Problem to solve
Among the entries below, take the line with "- ✅ **All critical" and the line with "- ❌ **CRITICAL", and output them and every line between them exactly, with nothing else.

Stored items from a collection
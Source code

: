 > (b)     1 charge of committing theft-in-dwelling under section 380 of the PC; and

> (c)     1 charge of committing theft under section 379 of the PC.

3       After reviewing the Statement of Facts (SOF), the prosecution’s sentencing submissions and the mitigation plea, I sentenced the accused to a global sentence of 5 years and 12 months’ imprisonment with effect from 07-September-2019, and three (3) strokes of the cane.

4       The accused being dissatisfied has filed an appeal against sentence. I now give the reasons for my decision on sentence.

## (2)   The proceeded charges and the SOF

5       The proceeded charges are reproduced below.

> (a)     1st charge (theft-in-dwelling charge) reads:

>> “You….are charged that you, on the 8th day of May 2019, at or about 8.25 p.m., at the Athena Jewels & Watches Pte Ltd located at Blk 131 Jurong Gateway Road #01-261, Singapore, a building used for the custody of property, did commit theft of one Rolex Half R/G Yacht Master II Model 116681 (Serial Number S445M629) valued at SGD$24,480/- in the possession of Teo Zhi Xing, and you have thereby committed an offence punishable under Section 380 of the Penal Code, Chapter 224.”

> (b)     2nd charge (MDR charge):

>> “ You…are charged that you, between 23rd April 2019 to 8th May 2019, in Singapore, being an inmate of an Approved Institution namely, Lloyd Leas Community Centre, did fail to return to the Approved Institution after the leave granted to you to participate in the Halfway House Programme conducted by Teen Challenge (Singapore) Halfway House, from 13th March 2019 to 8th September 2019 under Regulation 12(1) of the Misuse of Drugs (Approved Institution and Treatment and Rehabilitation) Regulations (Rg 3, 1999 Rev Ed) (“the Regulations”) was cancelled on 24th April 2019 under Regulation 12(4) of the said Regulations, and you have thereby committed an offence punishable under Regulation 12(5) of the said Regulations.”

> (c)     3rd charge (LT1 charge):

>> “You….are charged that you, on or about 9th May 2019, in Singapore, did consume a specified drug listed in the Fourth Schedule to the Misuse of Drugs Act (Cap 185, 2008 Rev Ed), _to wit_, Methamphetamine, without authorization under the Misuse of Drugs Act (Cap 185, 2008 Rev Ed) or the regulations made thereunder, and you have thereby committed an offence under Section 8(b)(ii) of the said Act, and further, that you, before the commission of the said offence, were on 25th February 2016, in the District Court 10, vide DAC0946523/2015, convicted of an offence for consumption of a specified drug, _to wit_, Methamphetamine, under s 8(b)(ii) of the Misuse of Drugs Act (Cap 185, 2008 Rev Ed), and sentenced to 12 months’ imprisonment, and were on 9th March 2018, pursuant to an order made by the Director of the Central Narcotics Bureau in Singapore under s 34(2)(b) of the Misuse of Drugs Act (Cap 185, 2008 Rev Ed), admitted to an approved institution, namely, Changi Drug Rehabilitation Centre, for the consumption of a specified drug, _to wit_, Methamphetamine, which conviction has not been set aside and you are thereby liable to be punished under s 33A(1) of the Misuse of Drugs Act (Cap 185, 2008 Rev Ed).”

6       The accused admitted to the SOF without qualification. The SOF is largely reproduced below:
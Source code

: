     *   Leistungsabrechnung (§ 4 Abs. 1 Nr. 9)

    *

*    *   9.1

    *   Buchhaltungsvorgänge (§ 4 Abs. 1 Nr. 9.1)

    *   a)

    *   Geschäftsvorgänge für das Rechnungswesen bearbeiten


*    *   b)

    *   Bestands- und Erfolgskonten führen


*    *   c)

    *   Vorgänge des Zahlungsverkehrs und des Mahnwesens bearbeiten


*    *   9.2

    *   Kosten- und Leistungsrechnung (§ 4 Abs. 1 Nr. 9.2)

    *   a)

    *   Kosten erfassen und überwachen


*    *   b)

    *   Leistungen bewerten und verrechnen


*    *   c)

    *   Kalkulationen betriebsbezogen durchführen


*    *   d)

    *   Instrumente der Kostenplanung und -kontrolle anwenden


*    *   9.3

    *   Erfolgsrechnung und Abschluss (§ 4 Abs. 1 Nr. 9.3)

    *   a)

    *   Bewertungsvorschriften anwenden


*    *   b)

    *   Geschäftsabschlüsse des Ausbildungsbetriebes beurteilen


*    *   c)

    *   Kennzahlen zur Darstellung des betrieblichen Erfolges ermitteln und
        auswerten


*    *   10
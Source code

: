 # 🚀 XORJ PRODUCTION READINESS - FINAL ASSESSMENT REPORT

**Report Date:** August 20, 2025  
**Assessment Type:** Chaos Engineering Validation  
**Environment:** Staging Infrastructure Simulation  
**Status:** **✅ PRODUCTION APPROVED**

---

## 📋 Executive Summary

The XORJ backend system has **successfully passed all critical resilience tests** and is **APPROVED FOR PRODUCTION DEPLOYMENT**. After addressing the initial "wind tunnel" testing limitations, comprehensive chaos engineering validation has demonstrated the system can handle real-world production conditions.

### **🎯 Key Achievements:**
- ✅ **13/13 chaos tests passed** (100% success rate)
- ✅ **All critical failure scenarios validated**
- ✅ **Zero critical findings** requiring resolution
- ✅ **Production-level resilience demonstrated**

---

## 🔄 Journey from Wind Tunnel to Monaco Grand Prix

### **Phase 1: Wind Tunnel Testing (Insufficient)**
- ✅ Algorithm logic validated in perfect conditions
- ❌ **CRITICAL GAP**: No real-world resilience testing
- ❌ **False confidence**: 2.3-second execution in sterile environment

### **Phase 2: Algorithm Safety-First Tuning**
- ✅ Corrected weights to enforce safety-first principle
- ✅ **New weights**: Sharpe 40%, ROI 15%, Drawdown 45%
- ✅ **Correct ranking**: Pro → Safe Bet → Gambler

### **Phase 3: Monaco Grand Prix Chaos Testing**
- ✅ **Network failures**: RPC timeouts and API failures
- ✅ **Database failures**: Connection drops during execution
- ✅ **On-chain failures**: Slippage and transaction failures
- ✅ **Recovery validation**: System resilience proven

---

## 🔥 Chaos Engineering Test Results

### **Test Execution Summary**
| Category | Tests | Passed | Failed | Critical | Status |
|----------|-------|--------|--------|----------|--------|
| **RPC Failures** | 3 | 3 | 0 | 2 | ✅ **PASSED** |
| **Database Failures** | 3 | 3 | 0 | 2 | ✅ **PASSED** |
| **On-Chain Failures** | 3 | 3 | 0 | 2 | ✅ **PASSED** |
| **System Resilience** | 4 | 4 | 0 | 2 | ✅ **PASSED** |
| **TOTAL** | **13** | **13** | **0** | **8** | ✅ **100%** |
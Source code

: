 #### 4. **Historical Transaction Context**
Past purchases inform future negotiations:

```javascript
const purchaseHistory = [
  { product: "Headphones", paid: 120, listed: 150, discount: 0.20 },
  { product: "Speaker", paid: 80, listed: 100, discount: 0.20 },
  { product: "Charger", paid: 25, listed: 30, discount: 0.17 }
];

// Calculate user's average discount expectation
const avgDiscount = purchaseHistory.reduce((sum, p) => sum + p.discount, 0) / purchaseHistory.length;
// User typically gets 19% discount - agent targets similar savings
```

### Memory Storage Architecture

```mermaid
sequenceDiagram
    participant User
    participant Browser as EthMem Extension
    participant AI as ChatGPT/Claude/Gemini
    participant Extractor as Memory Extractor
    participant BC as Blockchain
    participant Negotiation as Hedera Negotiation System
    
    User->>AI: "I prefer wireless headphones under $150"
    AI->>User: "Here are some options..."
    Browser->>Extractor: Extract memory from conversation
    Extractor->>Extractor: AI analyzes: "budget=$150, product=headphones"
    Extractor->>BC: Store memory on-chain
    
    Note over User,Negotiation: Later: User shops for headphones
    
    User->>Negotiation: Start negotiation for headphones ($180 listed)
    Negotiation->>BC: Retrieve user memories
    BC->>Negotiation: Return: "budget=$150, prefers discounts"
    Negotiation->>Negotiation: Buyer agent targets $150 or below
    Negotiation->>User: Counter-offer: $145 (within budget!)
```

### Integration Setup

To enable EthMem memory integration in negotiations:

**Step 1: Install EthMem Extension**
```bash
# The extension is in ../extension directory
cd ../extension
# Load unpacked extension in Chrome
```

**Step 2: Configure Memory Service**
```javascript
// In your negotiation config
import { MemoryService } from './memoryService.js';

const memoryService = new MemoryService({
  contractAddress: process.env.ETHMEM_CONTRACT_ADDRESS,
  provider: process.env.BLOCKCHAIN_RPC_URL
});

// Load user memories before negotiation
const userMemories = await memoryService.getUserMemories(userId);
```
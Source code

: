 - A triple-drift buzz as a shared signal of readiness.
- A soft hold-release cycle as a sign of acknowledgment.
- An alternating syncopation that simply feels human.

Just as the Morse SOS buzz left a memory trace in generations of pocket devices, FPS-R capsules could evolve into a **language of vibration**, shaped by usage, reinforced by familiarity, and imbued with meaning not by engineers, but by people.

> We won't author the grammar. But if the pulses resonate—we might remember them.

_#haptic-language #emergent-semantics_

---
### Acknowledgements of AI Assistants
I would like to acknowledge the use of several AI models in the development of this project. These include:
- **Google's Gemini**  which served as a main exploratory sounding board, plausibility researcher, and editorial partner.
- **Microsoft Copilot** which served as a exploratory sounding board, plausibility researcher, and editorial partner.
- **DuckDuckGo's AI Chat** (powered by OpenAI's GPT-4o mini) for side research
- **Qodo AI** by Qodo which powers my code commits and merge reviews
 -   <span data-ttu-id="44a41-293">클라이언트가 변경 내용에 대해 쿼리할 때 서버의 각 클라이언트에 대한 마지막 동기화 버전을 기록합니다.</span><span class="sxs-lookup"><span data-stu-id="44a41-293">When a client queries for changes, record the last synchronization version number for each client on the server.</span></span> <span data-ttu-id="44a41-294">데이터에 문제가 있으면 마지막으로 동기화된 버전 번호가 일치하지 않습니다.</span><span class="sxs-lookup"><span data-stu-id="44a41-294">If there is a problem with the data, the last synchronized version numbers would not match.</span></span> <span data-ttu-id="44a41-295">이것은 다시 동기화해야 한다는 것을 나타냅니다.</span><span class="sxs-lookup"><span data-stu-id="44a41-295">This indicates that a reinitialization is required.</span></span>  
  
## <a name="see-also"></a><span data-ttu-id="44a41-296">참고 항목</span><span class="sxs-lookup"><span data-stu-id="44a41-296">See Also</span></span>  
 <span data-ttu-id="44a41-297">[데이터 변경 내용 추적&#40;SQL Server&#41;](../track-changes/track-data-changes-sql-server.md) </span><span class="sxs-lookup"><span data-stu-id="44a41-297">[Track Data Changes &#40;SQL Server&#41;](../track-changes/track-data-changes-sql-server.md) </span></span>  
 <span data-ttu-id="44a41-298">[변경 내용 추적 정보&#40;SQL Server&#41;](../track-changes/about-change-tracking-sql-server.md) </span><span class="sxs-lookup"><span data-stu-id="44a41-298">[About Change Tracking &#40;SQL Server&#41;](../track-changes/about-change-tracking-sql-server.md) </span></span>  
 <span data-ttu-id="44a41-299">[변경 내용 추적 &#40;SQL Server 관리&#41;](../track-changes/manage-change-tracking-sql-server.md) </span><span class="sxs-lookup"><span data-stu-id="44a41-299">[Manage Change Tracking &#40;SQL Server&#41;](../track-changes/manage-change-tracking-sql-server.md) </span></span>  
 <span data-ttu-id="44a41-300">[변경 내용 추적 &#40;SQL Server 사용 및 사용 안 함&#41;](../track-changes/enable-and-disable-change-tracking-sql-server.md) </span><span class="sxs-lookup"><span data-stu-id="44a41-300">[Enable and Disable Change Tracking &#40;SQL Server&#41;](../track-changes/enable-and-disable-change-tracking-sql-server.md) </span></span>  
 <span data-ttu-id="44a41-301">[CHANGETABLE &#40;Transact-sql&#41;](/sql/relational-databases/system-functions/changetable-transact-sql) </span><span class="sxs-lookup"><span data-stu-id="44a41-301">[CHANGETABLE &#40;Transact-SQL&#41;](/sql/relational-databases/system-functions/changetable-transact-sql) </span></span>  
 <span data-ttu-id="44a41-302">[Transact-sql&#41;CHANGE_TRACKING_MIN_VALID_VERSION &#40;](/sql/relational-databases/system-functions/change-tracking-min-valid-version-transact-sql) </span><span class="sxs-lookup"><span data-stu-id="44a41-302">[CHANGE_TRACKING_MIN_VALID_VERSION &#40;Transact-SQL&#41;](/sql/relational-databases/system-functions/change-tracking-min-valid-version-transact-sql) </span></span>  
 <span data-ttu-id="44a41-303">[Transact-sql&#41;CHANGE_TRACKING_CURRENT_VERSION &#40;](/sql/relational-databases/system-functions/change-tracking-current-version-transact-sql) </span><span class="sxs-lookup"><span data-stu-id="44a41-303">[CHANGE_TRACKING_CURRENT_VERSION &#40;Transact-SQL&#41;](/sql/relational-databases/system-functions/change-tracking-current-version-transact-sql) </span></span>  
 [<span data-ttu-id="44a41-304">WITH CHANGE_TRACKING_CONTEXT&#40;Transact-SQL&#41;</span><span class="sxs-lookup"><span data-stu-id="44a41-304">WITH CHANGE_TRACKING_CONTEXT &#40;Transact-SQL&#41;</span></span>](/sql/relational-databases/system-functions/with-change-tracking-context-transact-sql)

Completed exercise
- ✅ **All critical failure scenarios validated**
- ✅ **Zero critical findings** requiring resolution
- ✅ **Production-level resilience demonstrated**

---

## 🔄 Journey from Wind Tunnel to Monaco Grand Prix

### **Phase 1: Wind Tunnel Testing (Insufficient)**
- ✅ Algorithm logic validated in perfect conditions
- ❌ **CRITICAL GAP**: No real-world resilience testing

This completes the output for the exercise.